The Associated Press3 also publicized similar reports from China and the U.K. A U.K. report put the figure at 66%, while a small study from Wuhan, China, put the ratio of deaths at 86%. Data presented by attorney Thomas Renz in 2021 showed that in Texas hospitals, 84.9% of patients died after more than 96 hours on a ventilator.4
The lowest figure I've seen is 50%.5 So, somewhere between 50% and 86% of all ventilated COVID patients died. Compare that to historical prepandemic ratios, where 30% to 40% of ventilated patients died.

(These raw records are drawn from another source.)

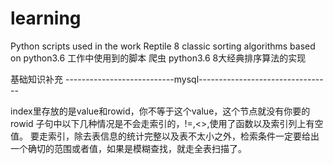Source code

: # learning
Python scripts used in the work
Reptile
8 classic sorting algorithms based on python3.6
工作中使用到的脚本
爬虫 
python3.6  8大经典排序算法的实现

基础知识补充
---------------------------mysql---------------------------------

index里存放的是value和rowid，你不等于这个value，这个节点就没有你要的rowid
子句中以下几种情况是不会走索引的，!=,<>,使用了函数以及索引列上有空值。
要走索引，除去表信息的统计完整以及表不太小之外，检索条件一定要给出一个确切的范围或者值，如果是模糊查找，就走全表扫描了。
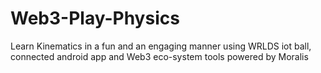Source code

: # Web3-Play-Physics
Learn Kinematics in a fun and an engaging manner using WRLDS iot ball, connected android app and Web3 eco-system tools powered by Moralis
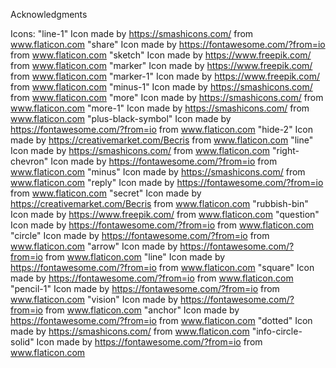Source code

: Acknowledgments

Icons:
"line-1" Icon made by https://smashicons.com/ from www.flaticon.com 
"share" Icon made by https://fontawesome.com/?from=io from www.flaticon.com
"sketch" Icon made by https://www.freepik.com/ from www.flaticon.com
"marker" Icon made by https://www.freepik.com/ from www.flaticon.com
"marker-1" Icon made by https://www.freepik.com/ from www.flaticon.com
"minus-1" Icon made by https://smashicons.com/ from www.flaticon.com
"more" Icon made by https://smashicons.com/ from www.flaticon.com
"more-1" Icon made by https://smashicons.com/ from www.flaticon.com
"plus-black-symbol" Icon made by https://fontawesome.com/?from=io from www.flaticon.com
"hide-2" Icon made by https://creativemarket.com/Becris from www.flaticon.com
"line" Icon made by https://smashicons.com/ from www.flaticon.com
"right-chevron" Icon made by https://fontawesome.com/?from=io from www.flaticon.com
"minus" Icon made by https://smashicons.com/ from www.flaticon.com
"reply" Icon made by https://fontawesome.com/?from=io from www.flaticon.com
"secret" Icon made by https://creativemarket.com/Becris from www.flaticon.com
"rubbish-bin" Icon made by https://www.freepik.com/ from www.flaticon.com
"question" Icon made by https://fontawesome.com/?from=io from www.flaticon.com 
"circle" Icon made by https://fontawesome.com/?from=io from www.flaticon.com
"arrow" Icon made by https://fontawesome.com/?from=io from www.flaticon.com
"line" Icon made by https://fontawesome.com/?from=io from www.flaticon.com
"square" Icon made by https://fontawesome.com/?from=io from www.flaticon.com
"pencil-1" Icon made by https://fontawesome.com/?from=io from www.flaticon.com
"vision" Icon made by https://fontawesome.com/?from=io from www.flaticon.com
"anchor" Icon made by https://fontawesome.com/?from=io from www.flaticon.com
"dotted" Icon made by https://smashicons.com/ from www.flaticon.com
"info-circle-solid" Icon made by https://fontawesome.com/?from=io from www.flaticon.com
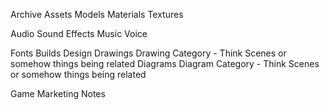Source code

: 

Archive
Assets
   Models
   Materials
   Textures

   Audio
      Sound Effects
      Music
      Voice
      
   Fonts
Builds
Design
   Drawings
      Drawing Category - Think Scenes or somehow things being related
   Diagrams
      Diagram Category - Think Scenes or somehow things being related

Game
Marketing
Notes











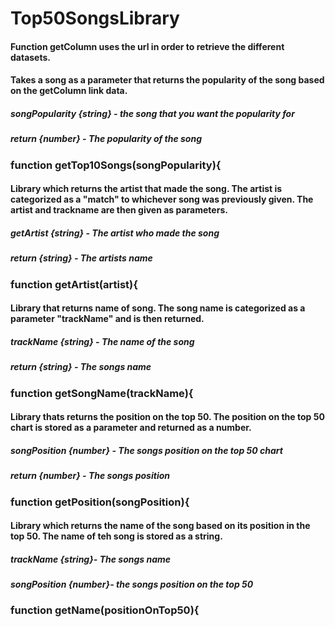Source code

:# Top50SongsLibrary

#### Function getColumn uses the url in order to retrieve the different datasets.
#### Takes a song as a parameter that returns the popularity of the song based on the getColumn link data.
##### songPopularity {string} - the song that you want the popularity for
##### return {number} - The popularity of the song
### function getTop10Songs(songPopularity){

#### Library which returns the artist that made the song. The artist is categorized as a "match" to whichever song was previously given. The artist and trackname are then given as parameters.
##### getArtist {string} - The artist who made the song
##### return {string} - The artists name
### function getArtist(artist){

#### Library that returns name of song. The song name is categorized as a parameter "trackName" and is then returned.
##### trackName {string} - The name of the song
##### return {string} - The songs name
###  function getSongName(trackName){

#### Library thats returns the position on the top 50. The position on the top 50 chart is stored as a parameter and returned as a number.
##### songPosition {number} - The songs position on the top 50 chart
##### return {number} - The songs position
### function getPosition(songPosition){

#### Library which returns the name of the song based on its position in the top 50. The name of teh song is stored as a string.
##### trackName {string}- The songs name
##### songPosition {number}- the songs position on the top 50
### function getName(positionOnTop50){
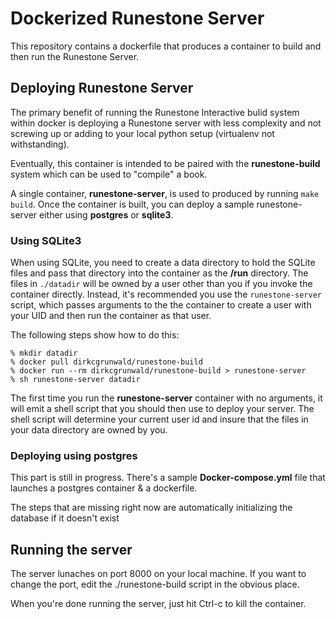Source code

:# Dockerized Runestone Server

This repository contains a dockerfile that produces a container
to build and then run the Runestone Server.

## Deploying Runestone Server

The primary benefit of running the Runestone Interactive bulid system
within docker is deploying a Runestone server with less complexity and
not screwing up or adding to your local python setup (virtualenv not withstanding).

Eventually, this container is intended to be paired with the **runestone-build** system
which can be used to "compile" a book.

A single container, **runestone-server**, is used to produced by
running `make build`. Once the container is built, you can
deploy a sample runestone-server either using **postgres** or **sqlite3**.

### Using SQLite3

When using SQLite, you need to create a data directory to hold the SQLite
files and pass that directory into the container as the **/run** directory.
The files in `./datadir` will be owned by a user other than you if you
invoke the container directly. Instead, it's recommended you use the
`runestone-server` script, which passes arguments to the the container
to create a user with your UID and then run the container as that user.

The following steps show how to do this:

    % mkdir datadir  
    % docker pull dirkcgrunwald/runestone-build
    % docker run --rm dirkcgrunwald/runestone-build > runestone-server
    % sh runestone-server datadir

The first time you run the **runestone-server** container with no arguments,
it will emit a shell script that you should then use to deploy your
server. The shell script will determine your current user id and
insure that the files in your data directory are owned by you.

### Deploying using postgres

This part is still in progress. There's a sample **Docker-compose.yml**
file that launches a postgres container & a dockerfile.

The steps that are missing right now are automatically initializing
the database if it doesn't exist

## Running the server

The server lunaches on port 8000 on your local machine. If you want to change the port,
edit the ./runestone-build script in the obvious place.

When you're done running the server, just hit Ctrl-c to kill the
container.
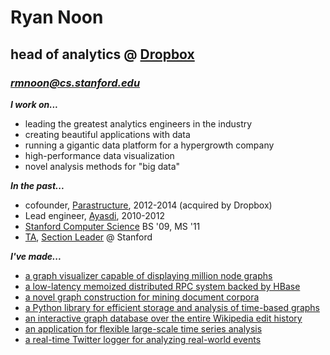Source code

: # Ryan Noon
## head of analytics @ [Dropbox](http://dropbox.com)
### *[rmnoon@cs.stanford.edu](mailto:rmnoon@cs.stanford.edu)*

***I work on...***
* leading the greatest analytics engineers in the industry
* creating beautiful applications with data
* running a gigantic data platform for a hypergrowth company
* high-performance data visualization
* novel analysis methods for "big data"

***In the past...***
* cofounder, [Parastructure](http://www.crunchbase.com/organization/parastructure), 2012-2014 (acquired by Dropbox)
* Lead engineer, [Ayasdi](http://ayasdi.com), 2010-2012
* [Stanford Computer Science](http://cs.stanford.edu) BS '09, MS '11
* [TA](http://cs107.stanford.edu), [Section Leader](http://cs198.stanford.edu) @ Stanford

***I've made...***
* [a graph visualizer capable of displaying million node graphs](http://www.youtube.com/watch?v=xwvR1p3LNhA&t=17m48s)
* [a low-latency memoized distributed RPC system backed by HBase](http://ayasdi.com)
* [a novel graph construction for mining document corpora](files/entity_graphs.pdf)
* [a Python library for efficient storage and analysis of time-based graphs](files/tiresias.pdf)
* [an interactive graph database over the entire Wikipedia edit history](files/wikigraph.pdf)
* [an application for flexible large-scale time series analysis](files/cerespreview.png)
* [a real-time Twitter logger for analyzing real-world events](files/social_aviary.pdf)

High-Flow Cannulas and Proning Were Always More Effective
Meanwhile, doctors at UChicago Medicine reported6 getting "truly remarkable" results using high-flow nasal cannulas in lieu of ventilators. As noted in a press release:7
"High-flow nasal cannulas, or HFNCs, are non-invasive nasal prongs that sit below the nostrils and blow large volumes of warm, humidified oxygen into the nose and lungs.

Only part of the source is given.